Il Professore, una volta salutata Raquel, ritorna alla sua postazione nel bunker, appena in tempo per vedere la fuga degli ostaggi.

Raquel raggiunge il bar vicino al quartier generale: dalla TV viene a sapere dell'esplosione alla zecca, della fuga degli ostaggi e dell'incidente appena occorso a Angel Rubio. Così corre in ospedale, dove arriva anche Mari Carmen: la donna chiede a Raquel spiegazioni riguardo all'accaduto, alla sbronza del marito, al gran numero di telefonate e le rivela anche di sapere benissimo che Angel è innamorato perdutamente di lei da molti anni. Raquel se ne va, profondamente scossa e piena di sensi di colpa.

In un flashback Nairobi seduce il Professore, che le resiste, ribadendo l'importanza di non far nascere relazioni interpersonali tra i membri del gruppo.
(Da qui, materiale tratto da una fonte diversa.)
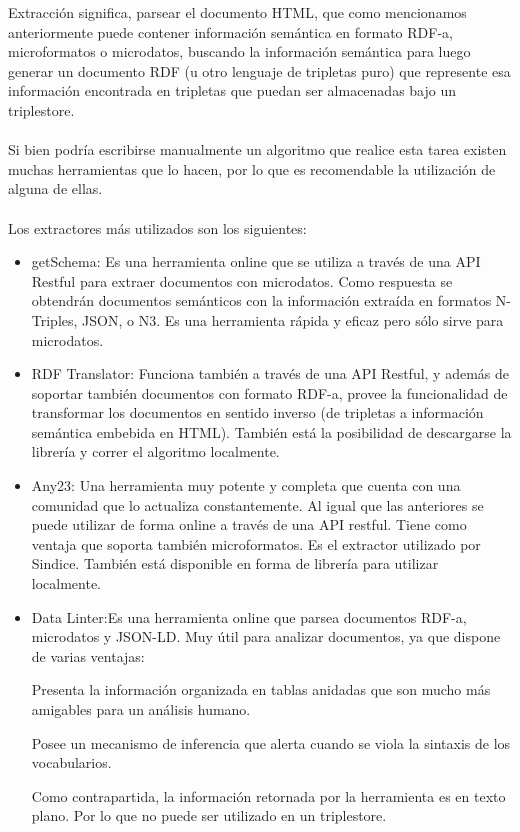 Extracción significa, parsear el documento HTML, que como mencionamos anteriormente puede contener información semántica en formato RDF-a, microformatos o microdatos, buscando 
la información semántica para luego generar un documento RDF (u otro lenguaje de tripletas puro) que represente esa información encontrada en tripletas que puedan ser almacenadas bajo un triplestore.
\\\\
Si bien podría escribirse manualmente un algoritmo que realice esta tarea existen muchas herramientas que lo hacen, por lo que es recomendable la utilización de alguna de ellas.
\\\\
Los extractores más utilizados son los siguientes:
\begin{itemize}
\item getSchema: Es una herramienta online que se utiliza a través de una API Restful para extraer documentos con microdatos. Como respuesta se obtendrán documentos semánticos 
con la información extraída en formatos N-Triples, JSON, o N3. 
Es una herramienta rápida y eficaz pero sólo sirve para microdatos.

\item RDF Translator: Funciona también a través de una API Restful, y además de soportar también documentos con formato RDF-a, provee la funcionalidad de transformar los documentos en sentido inverso 
(de tripletas a información semántica embebida en HTML). 
También está la posibilidad de descargarse la librería y correr el algoritmo localmente.

\item Any23: Una herramienta muy potente y completa que cuenta con una comunidad que lo actualiza constantemente. Al igual que las anteriores se puede utilizar de forma online a través 
de una API restful. Tiene como ventaja que soporta también microformatos. Es el extractor utilizado por Sindice. 
También está disponible en forma de librería para utilizar localmente.

\item Data Linter:Es una herramienta online que parsea documentos RDF-a, microdatos y JSON-LD.  
Muy útil para analizar documentos, ya que dispone de varias ventajas: 

Presenta la información organizada en tablas anidadas que son mucho más amigables para un análisis humano. 

Posee un mecanismo de inferencia que alerta cuando se viola la sintaxis de los vocabularios.

Como contrapartida, la información retornada por la herramienta es en texto plano. Por lo que no puede ser utilizado en un triplestore.

\end{itemize}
Il Professore racconta a Nairobi chi gli ha dato l'idea della rapina: da bambino e da adolescente è stato a lungo malato, in ospedale, e suo padre gli raccontava storie di rapine, finché un giorno non gli raccontò l'idea che aveva avuto, cioè quella di entrare nella zecca di stato e stampare da solo il denaro. Le storie di rapine non erano prese da film, ma dall'esperienza reale del padre del Professore.
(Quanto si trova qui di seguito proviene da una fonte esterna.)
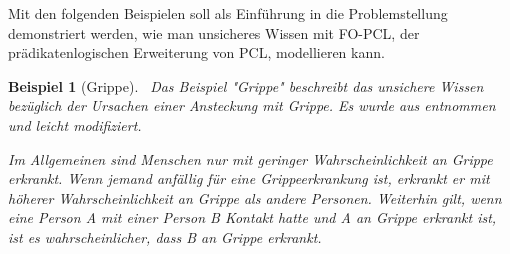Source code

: \documentclass[a4paper, 11pt]{book}
\newtheorem{Bsp}{Beispiel}[section]
\begin{document}
Mit den folgenden Beispielen soll als Einführung in die Problemstellung demonstriert werden, wie man unsicheres Wissen mit FO-PCL, der prädikatenlogischen Erweiterung von PCL, modellieren kann.

\begin{Bsp}[Grippe]\label{sec:Bsp1}\
Das Beispiel "{}Grippe"{} beschreibt das unsichere Wissen bezüglich der Ursachen einer Ansteckung mit Grippe. Es wurde aus \cite[Bsp. 6.2.7, S. 128/129]{Fis10} entnommen und leicht modifiziert.

Im Allgemeinen sind Menschen nur mit geringer Wahrscheinlichkeit an Grippe erkrankt. Wenn jemand anfällig für eine Grippeerkrankung ist, erkrankt er mit höherer Wahrscheinlichkeit an Grippe als andere Personen. Weiterhin gilt, wenn eine Person A mit einer Person B Kontakt hatte und A an Grippe erkrankt ist, ist es wahrscheinlicher, dass B an Grippe erkrankt. 


\end{Bsp}
\end{document}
Alla zecca infuria la battaglia, colpendo Helsinki non gravemente. A Tokyo viene l'idea di usare una mitragliatrice, che fa terminare l'attacco, così il gruppo può richiudere il buco dell'esplosione. Helsinki raggiunge il gemello Oslo, trovandolo a terra in un lago di sangue.

Episodio 13
Trama
Domenica, ore 23.40. Sono passate 62 ore dalla rapina.
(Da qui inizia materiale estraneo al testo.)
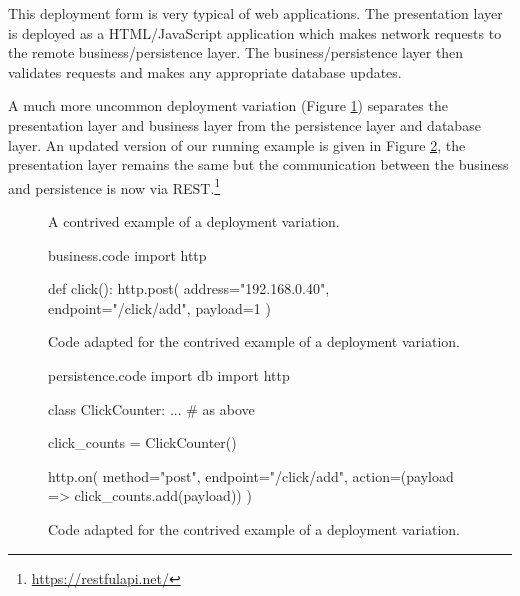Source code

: This deployment form is very typical of web applications.
The presentation layer is deployed as a HTML/JavaScript application which makes network requests to the remote business/persistence layer.
The business/persistence layer then validates requests and makes any appropriate database updates.

A much more uncommon deployment variation (Figure \ref{fig:uncommon-diagram}) separates
the presentation layer and business layer from the persistence layer and database layer.
An updated version of our running example is given in Figure \ref{fig:uncommon-code},
the presentation layer remains the same but the communication between the business and persistence is now via REST.\footnote{\url{https://restfulapi.net/}}

\begin{figure}[ht]
    \centering
    \caption{A contrived example of a deployment variation.}
    \label{fig:uncommon-diagram}
\end{figure}

\begin{figure}[H]
\begin{code}[style=python]{business.code}
import http

def click():
    http.post(
        address="192.168.0.40",
        endpoint="/click/add",
        payload=1
    )
\end{code}
\caption{Code adapted for the contrived example of a deployment variation.}
\label{fig:uncommon-code}
\end{figure}

\begin{figure}[H]
\ContinuedFloat
\begin{code}[style=python]{persistence.code}
import db
import http

class ClickCounter:
    ... # as above

click_counts = ClickCounter()

http.on(
    method="post",
    endpoint="/click/add",
    action=(payload => click_counts.add(payload))
)
\end{code}
\caption{Code adapted for the contrived example of a deployment variation.}
\end{figure}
Denver chiama il Professore in collera perché, avendo le telecamere su tutti i punti della Zecca, avrebbe dovuto avvisarli di quanto stava succedendo. Oslo ha subito un trauma cranico molto grave, ed Helsinki vorrebbe uccidere Arturo, colpevole di aver ideato la fuga. Il gruppo intorno a lui si rende conto che le condizioni dell'uomo sono disperate. Il Professore segue la scena dalle telecamere, ma è visibilmente scioccato.

Alla zecca gli ostaggi, venuti a sapere della fuga, iniziano a ribellarsi e solo a fatica Rio e Tokyo riescono a ristabilire la calma. In un flashback viene mostrato il Professore consigliare al gruppo di proporre agli ostaggi del denaro in cambio della libertà. Così viene fatto, proponendo 1 milione a chiunque decida di rimanere. Gli ostaggi vengono divisi in due gruppi e qualcuno sceglie la libertà: tuttavia, invece di essere liberati, costoro vengono condotti in un sotterraneo.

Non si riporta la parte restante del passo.